Upon completion of the new A440 bypass, VicRoads commenced major restoration works on the swing bridge, beginning towards the end of 2003, and completed by the start of 2006. The northern abutment had moved over the years towards the river, causing the bridge to be jammed for many years. This abutment had to be completely rebuilt.

Due to repeated traffic damage, the original criss-cross iron balustrade sections had been removed years beforehand.

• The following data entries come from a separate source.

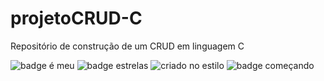 # projetoCRUD-C
Repositório de construção de um CRUD em linguagem C

![badge é meu](https://img.shields.io/github/license/DryGut/projetoCRUD-C?style=plastic&logo=appveyor)
![badge estrelas](https://img.shields.io/github/stars/DryGut/projetoCRUD-C?style=plastic&logo=appveyor)
![criado no estilo](https://img.shields.io/badge/Maracutaia-Estudando-red?style=plastic&logo=#A8B9CC)
![badge começando](https://img.shields.io/badge/Status-Em%20Desenvolvimento-brightgreen?style=plastic&logo=appveyor)


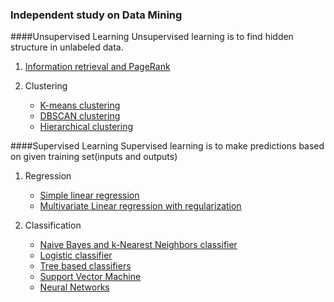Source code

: ### Independent study on Data Mining

####Unsupervised Learning
Unsupervised learning is to find hidden structure in unlabeled data.

1. [Information retrieval and PageRank](IR&PageRank.md)

2. Clustering 
	* [K-means clustering](K-means.md)
	* [DBSCAN clustering](DBSCAN.md)
	* [Hierarchical clustering](Hierarchical.md)

####Supervised Learning
Supervised learning is to make predictions based on given training set(inputs and outputs)

1. Regression
	* [Simple linear regression](SimpleLinear.md)
	* [Multivariate Linear regression with regularization](MultiVarRegression.md)

2. Classification
	* [Naive Bayes and k-Nearest Neighbors classifier](NaiveBayesKNN.md)
	* [Logistic classifier](Logistic.md)
	* [Tree based classifiers](Tree.md)
	* [Support Vector Machine](svm.md)
	* [Neural Networks](NeuralNets.md)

Amazingly, these were located in a VicRoads depot in Morwell. These were repaired or replaced by contractor Jarvis Norwood. Also repaired or replaced were the mechanical components of the bridge opening mechanism. A trailer mounted portable hydraulic power unit was constructed to enable the bridge to operate under power. Other minor repairs, such as re-decking and painting were also conducted. Upon completion of refurbishment, the bridge was swung by hand by Ann Synan, great-great-granddaughter of gatekeeper Eliza Ball.

===Recent History===
Since the restoration about 2,500 tourists have visited the bridge each year.

The Sale Swing Bridge was used as a set in 2007 for the filming of the 2008 film The Tender Hook, starring Hugo Weaving and Rose Byrne.

In April 2017 vandals lodged a block of wood in the gear mechanism, causing an axle to bend and the bottom roller beam to crack. The bridge was re-opened in July 2017 after a $160,000 repair.

==List of Bridgekeepers==
- George Bailey 1884-1886
- James Flint 1886
- John Towner 1888-1891
- Eliza Ball 1891-1893
- John Towner 1893-1912
- Tom Kivlighon 1912-1938

== Engineering heritage award ==
The bridge is listed as an Engineering Heritage National Landmark by Engineers Australia as part of its Engineering Heritage Recognition Program.